WHAT IS BEING ASKED.
Could you report every line from the entries that includes the word "images"?

+ + + + +

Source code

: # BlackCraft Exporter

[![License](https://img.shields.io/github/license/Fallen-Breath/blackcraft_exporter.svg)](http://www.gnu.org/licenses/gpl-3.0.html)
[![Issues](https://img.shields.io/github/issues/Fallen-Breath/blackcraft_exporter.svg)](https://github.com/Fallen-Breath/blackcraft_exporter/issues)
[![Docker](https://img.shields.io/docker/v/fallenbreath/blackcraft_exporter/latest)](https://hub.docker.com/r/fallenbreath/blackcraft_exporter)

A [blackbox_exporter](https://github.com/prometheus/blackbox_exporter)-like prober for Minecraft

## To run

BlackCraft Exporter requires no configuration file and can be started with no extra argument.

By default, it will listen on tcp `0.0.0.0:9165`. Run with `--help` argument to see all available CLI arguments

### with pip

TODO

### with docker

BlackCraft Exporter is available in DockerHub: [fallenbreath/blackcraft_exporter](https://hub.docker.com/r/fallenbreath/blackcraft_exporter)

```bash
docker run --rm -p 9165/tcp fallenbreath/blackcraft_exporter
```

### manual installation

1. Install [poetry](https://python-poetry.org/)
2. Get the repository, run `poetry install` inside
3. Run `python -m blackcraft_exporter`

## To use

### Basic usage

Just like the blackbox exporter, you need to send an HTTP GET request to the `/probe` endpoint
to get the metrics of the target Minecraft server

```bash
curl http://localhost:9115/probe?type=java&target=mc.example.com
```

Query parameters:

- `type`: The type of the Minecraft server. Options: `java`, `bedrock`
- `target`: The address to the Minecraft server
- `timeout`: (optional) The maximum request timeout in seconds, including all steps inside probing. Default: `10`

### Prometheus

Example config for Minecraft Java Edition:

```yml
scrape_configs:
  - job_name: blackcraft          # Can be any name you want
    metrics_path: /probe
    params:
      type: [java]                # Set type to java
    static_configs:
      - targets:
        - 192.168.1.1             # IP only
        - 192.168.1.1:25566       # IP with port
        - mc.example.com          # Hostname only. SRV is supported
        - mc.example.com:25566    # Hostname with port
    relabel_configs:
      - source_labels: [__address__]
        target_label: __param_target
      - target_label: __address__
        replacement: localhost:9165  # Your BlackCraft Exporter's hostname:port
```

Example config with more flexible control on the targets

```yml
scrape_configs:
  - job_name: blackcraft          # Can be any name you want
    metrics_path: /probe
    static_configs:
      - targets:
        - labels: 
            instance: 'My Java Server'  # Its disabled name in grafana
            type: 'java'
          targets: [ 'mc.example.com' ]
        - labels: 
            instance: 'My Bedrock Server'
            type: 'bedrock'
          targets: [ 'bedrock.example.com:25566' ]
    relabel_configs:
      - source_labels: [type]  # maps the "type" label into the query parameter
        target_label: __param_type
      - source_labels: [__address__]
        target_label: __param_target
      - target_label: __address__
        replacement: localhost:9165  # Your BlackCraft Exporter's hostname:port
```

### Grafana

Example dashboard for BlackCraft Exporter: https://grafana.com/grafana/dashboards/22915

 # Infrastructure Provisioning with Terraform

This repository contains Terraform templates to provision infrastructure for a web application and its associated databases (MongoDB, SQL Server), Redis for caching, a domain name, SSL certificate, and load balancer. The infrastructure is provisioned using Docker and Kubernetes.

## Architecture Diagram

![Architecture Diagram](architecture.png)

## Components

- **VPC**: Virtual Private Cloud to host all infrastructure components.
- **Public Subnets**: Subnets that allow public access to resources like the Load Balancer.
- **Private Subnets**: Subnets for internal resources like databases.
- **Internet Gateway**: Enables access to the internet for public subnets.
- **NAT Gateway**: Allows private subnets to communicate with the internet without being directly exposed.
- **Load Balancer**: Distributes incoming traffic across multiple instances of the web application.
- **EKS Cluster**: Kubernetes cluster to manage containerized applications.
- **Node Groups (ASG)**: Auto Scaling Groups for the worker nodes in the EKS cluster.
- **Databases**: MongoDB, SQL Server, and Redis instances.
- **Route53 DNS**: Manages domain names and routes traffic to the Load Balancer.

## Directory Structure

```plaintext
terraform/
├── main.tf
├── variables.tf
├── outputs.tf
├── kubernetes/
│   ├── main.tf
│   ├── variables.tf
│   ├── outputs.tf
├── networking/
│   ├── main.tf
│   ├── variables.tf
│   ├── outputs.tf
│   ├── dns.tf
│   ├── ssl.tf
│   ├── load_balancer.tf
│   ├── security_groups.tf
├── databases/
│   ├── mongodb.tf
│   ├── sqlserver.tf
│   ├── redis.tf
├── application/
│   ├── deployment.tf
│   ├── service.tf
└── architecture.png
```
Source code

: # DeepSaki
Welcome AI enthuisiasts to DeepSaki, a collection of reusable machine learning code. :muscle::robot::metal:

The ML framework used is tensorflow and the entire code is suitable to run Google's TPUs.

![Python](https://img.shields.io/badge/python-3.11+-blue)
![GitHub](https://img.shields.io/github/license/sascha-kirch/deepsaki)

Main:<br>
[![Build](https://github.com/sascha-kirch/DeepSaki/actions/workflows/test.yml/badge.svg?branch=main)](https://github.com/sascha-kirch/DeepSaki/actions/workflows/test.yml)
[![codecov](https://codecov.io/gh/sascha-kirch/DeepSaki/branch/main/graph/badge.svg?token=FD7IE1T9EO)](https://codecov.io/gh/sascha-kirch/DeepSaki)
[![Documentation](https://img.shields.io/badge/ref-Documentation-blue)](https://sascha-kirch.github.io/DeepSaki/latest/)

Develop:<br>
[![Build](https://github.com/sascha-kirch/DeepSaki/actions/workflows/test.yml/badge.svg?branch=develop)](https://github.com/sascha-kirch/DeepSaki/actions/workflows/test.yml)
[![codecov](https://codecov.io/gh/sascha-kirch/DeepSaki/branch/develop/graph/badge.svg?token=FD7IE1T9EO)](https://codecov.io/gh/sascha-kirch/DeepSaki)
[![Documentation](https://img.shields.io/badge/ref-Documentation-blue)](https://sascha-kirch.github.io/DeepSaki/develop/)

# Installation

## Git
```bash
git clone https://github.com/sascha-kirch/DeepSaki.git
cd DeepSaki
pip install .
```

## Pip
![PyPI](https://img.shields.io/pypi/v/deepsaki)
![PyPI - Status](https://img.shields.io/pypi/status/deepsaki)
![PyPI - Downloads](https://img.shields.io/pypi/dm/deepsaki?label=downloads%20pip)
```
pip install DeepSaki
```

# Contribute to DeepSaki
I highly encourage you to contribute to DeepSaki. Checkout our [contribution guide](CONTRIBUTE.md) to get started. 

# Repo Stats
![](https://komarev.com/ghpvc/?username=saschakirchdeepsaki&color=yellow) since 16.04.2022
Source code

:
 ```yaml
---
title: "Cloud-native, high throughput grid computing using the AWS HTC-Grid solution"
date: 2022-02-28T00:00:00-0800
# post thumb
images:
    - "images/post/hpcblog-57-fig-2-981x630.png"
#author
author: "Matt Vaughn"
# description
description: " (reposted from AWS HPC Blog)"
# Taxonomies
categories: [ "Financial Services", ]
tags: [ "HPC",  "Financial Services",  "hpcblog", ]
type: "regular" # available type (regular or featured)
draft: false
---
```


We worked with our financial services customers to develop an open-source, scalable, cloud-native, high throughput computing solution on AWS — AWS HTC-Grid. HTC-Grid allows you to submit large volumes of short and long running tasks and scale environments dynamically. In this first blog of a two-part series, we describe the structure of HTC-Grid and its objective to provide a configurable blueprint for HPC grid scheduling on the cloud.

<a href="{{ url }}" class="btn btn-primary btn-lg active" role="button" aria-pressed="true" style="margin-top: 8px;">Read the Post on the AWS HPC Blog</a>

+ + + + +

RESULT OF THIS EXERCISE.
images:
    - "images/post/hpcblog-57-fig-2-981x630.png"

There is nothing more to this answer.